Those of you who’ve followed this blog for a while may be starting to notice a pattern- when there is a gap in posting it generally means that shit had happened…
So yeah, erm, shit seriously happened… two weeks ago today my Auntie felt ill, went into A&E (oh god, this is already starting to sound like a clichéd teen novel *sigh*) where she collapsed and was put on life support. I spent most of my evenings sat in ITU with her until Saturday when I went out to one of my oldest friend’s eighteenth- came back home, walked into the house to find Ma standing listlessly in the hallway holding my Auntie’s handbag and staring into space.
I knew as soon as I saw Ma that she’d died… those of you who’ve been following this blog for a REALLY long time will remember me talking about my Auntie who was in a coma a couple of years ago- well this is a DIFFERENT Auntie… seems that my family is cursed.

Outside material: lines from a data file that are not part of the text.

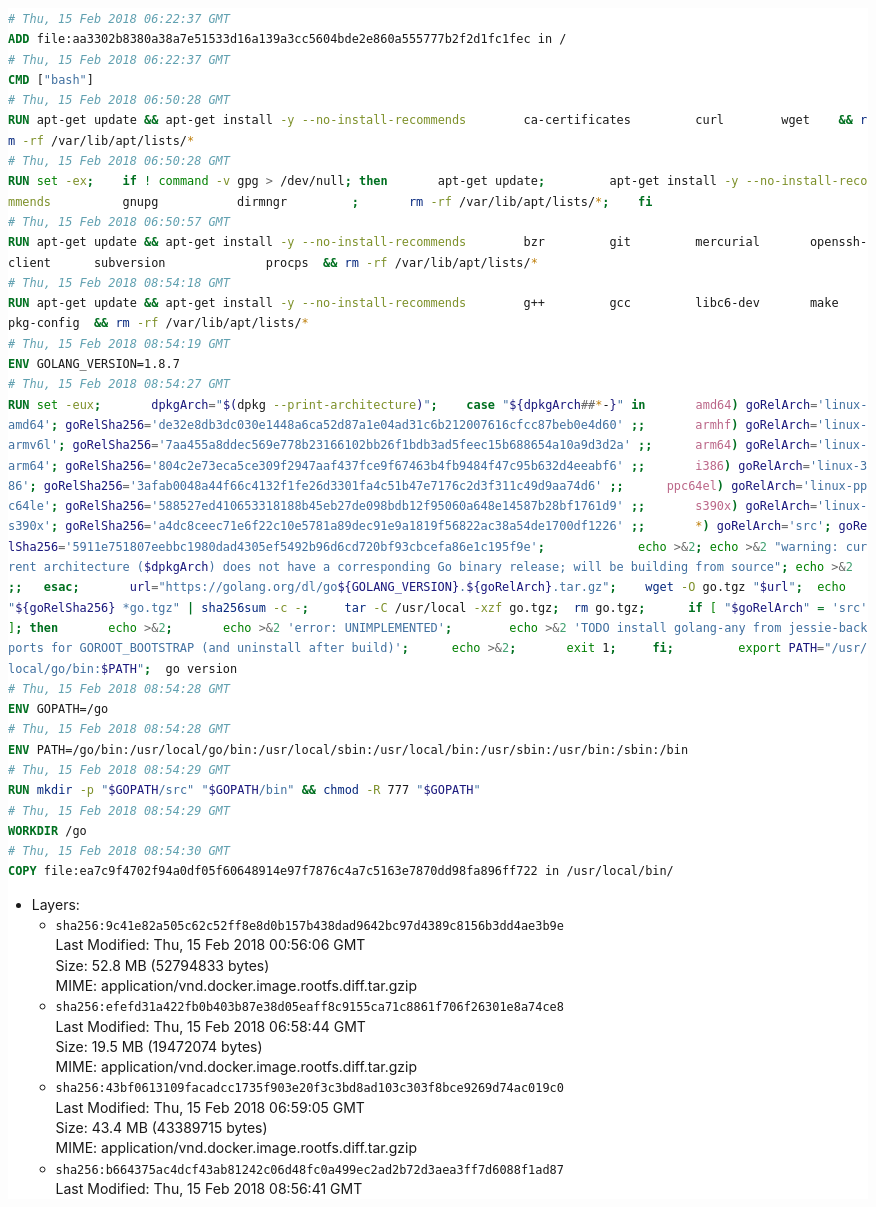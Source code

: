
 ```dockerfile
# Thu, 15 Feb 2018 06:22:37 GMT
ADD file:aa3302b8380a38a7e51533d16a139a3cc5604bde2e860a555777b2f2d1fc1fec in / 
# Thu, 15 Feb 2018 06:22:37 GMT
CMD ["bash"]
# Thu, 15 Feb 2018 06:50:28 GMT
RUN apt-get update && apt-get install -y --no-install-recommends 		ca-certificates 		curl 		wget 	&& rm -rf /var/lib/apt/lists/*
# Thu, 15 Feb 2018 06:50:28 GMT
RUN set -ex; 	if ! command -v gpg > /dev/null; then 		apt-get update; 		apt-get install -y --no-install-recommends 			gnupg 			dirmngr 		; 		rm -rf /var/lib/apt/lists/*; 	fi
# Thu, 15 Feb 2018 06:50:57 GMT
RUN apt-get update && apt-get install -y --no-install-recommends 		bzr 		git 		mercurial 		openssh-client 		subversion 				procps 	&& rm -rf /var/lib/apt/lists/*
# Thu, 15 Feb 2018 08:54:18 GMT
RUN apt-get update && apt-get install -y --no-install-recommends 		g++ 		gcc 		libc6-dev 		make 		pkg-config 	&& rm -rf /var/lib/apt/lists/*
# Thu, 15 Feb 2018 08:54:19 GMT
ENV GOLANG_VERSION=1.8.7
# Thu, 15 Feb 2018 08:54:27 GMT
RUN set -eux; 		dpkgArch="$(dpkg --print-architecture)"; 	case "${dpkgArch##*-}" in 		amd64) goRelArch='linux-amd64'; goRelSha256='de32e8db3dc030e1448a6ca52d87a1e04ad31c6b212007616cfcc87beb0e4d60' ;; 		armhf) goRelArch='linux-armv6l'; goRelSha256='7aa455a8ddec569e778b23166102bb26f1bdb3ad5feec15b688654a10a9d3d2a' ;; 		arm64) goRelArch='linux-arm64'; goRelSha256='804c2e73eca5ce309f2947aaf437fce9f67463b4fb9484f47c95b632d4eeabf6' ;; 		i386) goRelArch='linux-386'; goRelSha256='3afab0048a44f66c4132f1fe26d3301fa4c51b47e7176c2d3f311c49d9aa74d6' ;; 		ppc64el) goRelArch='linux-ppc64le'; goRelSha256='588527ed410653318188b45eb27de098bdb12f95060a648e14587b28bf1761d9' ;; 		s390x) goRelArch='linux-s390x'; goRelSha256='a4dc8ceec71e6f22c10e5781a89dec91e9a1819f56822ac38a54de1700df1226' ;; 		*) goRelArch='src'; goRelSha256='5911e751807eebbc1980dad4305ef5492b96d6cd720bf93cbcefa86e1c195f9e'; 			echo >&2; echo >&2 "warning: current architecture ($dpkgArch) does not have a corresponding Go binary release; will be building from source"; echo >&2 ;; 	esac; 		url="https://golang.org/dl/go${GOLANG_VERSION}.${goRelArch}.tar.gz"; 	wget -O go.tgz "$url"; 	echo "${goRelSha256} *go.tgz" | sha256sum -c -; 	tar -C /usr/local -xzf go.tgz; 	rm go.tgz; 		if [ "$goRelArch" = 'src' ]; then 		echo >&2; 		echo >&2 'error: UNIMPLEMENTED'; 		echo >&2 'TODO install golang-any from jessie-backports for GOROOT_BOOTSTRAP (and uninstall after build)'; 		echo >&2; 		exit 1; 	fi; 		export PATH="/usr/local/go/bin:$PATH"; 	go version
# Thu, 15 Feb 2018 08:54:28 GMT
ENV GOPATH=/go
# Thu, 15 Feb 2018 08:54:28 GMT
ENV PATH=/go/bin:/usr/local/go/bin:/usr/local/sbin:/usr/local/bin:/usr/sbin:/usr/bin:/sbin:/bin
# Thu, 15 Feb 2018 08:54:29 GMT
RUN mkdir -p "$GOPATH/src" "$GOPATH/bin" && chmod -R 777 "$GOPATH"
# Thu, 15 Feb 2018 08:54:29 GMT
WORKDIR /go
# Thu, 15 Feb 2018 08:54:30 GMT
COPY file:ea7c9f4702f94a0df05f60648914e97f7876c4a7c5163e7870dd98fa896ff722 in /usr/local/bin/ 
```

-	Layers:
	-	`sha256:9c41e82a505c62c52ff8e8d0b157b438dad9642bc97d4389c8156b3dd4ae3b9e`  
		Last Modified: Thu, 15 Feb 2018 00:56:06 GMT  
		Size: 52.8 MB (52794833 bytes)  
		MIME: application/vnd.docker.image.rootfs.diff.tar.gzip
	-	`sha256:efefd31a422fb0b403b87e38d05eaff8c9155ca71c8861f706f26301e8a74ce8`  
		Last Modified: Thu, 15 Feb 2018 06:58:44 GMT  
		Size: 19.5 MB (19472074 bytes)  
		MIME: application/vnd.docker.image.rootfs.diff.tar.gzip
	-	`sha256:43bf0613109facadcc1735f903e20f3c3bd8ad103c303f8bce9269d74ac019c0`  
		Last Modified: Thu, 15 Feb 2018 06:59:05 GMT  
		Size: 43.4 MB (43389715 bytes)  
		MIME: application/vnd.docker.image.rootfs.diff.tar.gzip
	-	`sha256:b664375ac4dcf43ab81242c06d48fc0a499ec2ad2b72d3aea3ff7d6088f1ad87`  
		Last Modified: Thu, 15 Feb 2018 08:56:41 GMT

It’s been really weird, I thought I’d react exactly the same as when Bea took her life before xmas- but I haven’t, when she first got taken into hospital I didn’t sleep, I cried all the time and was generally hysterical but since she’s died I’ve felt nothing. I’ve barely even cried. I have periods where I think about her and I can’t breathe- I just literally can’t breathe, but I don’t feel sad. I think I just kind of feel overwhelmed and exhausted by it all.
More than anything I wish I could grieve, I wish I could sit and sob like I did for Bea- but for some reason I just can’t, it’s like I feel nothing for her- which is bullshit. I’ve been incredibly close to her my whole life and the thought of never seeing her again is horrible- but I just can’t feel anything.
There’s lots of other stuff whirling about in my head at the moment- but I’m going to stick to this for now- I’m a little bit too jumbled up to think of anything else.